On 28 February 1974, Rolling Stone magazine published a remarkable interview between rock icon David Bowie and famed author William Burroughs. David Bowie had recently retired the Ziggy Stardust persona and was opening a new chapter of his music career. This encounter between the two icons – Bowie was a huge admirer of Burroughs – became one of the classic pieces in rock journalism ever published. Terry O’Neill’s image of the two accompanied the feature.
Terry remembers the encounter well. “It was only a few weeks after I first photographed David Bowie that he rang-me up. I remember him saying ‘you have to come over to the office and meet the most interesting person.’ It was hard to turn down an opportunity like that! When I arrived, David introduced me to William Burroughs. I have to admit, I wasn’t familiar with Burroughs or his work. I could tell that David was absolutely inspired by this guy. I just thought, well, I’ll just take some photos of Bowie with this man, and that would be that. Little did I realize how important those photographs would be.
“A few months later, Rolling Stone magazine reprinted one of my photos as a full page to go along with a long interview with David Bowie and William Burroughs. Only then after reading the interview, did I realize how important William Burroughs was – especially to David. At the time, I didn’t connect the author of Naked Lunch to the man I met in the office. And I got some great shots of them together.
“I gave David one of the Kodak test prints from that shoot. He graffitied the print; colouring the suits, adding some bright orange to his hair. He wrote on top of that image ‘2 Wild Boys’ and on the side scribbled ‘B&B.’ This is the image most people know, because David was very smart and kept it. He was not only a genius, but he kept a very extensive archive of his work, including costumes, shoes, scripts, notes and art. The original print, embellished by David, was a big part of the V&A’s extraordinary exhibit ‘Bowie Is’ that now is on tour world-wide and opens in Barcelona later this Summer. It’s an extraordinary exhibition.

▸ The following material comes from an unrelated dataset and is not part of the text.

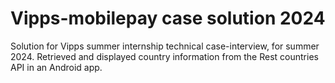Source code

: # Vipps-mobilepay case solution 2024
Solution for Vipps summer internship technical case-interview, for summer 2024. Retrieved and displayed country information from the Rest countries API in an Android app.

“It was only recently that my original prints were discovered. I thought these negatives were either destroyed or thrown-away. You have to remember, back then photographers didn’t think to keep their negatives for future use. Photos, especially of celebrities, rock-stars and so forth, were for the press the next day – and that was it. When we were completing my book ‘Bowie by O’Neill’, that I published last year, that we were able to locate these images. I worked with my printer and production team and I’m thrilled we are finally able to offer this as a signed, fine-art piece.”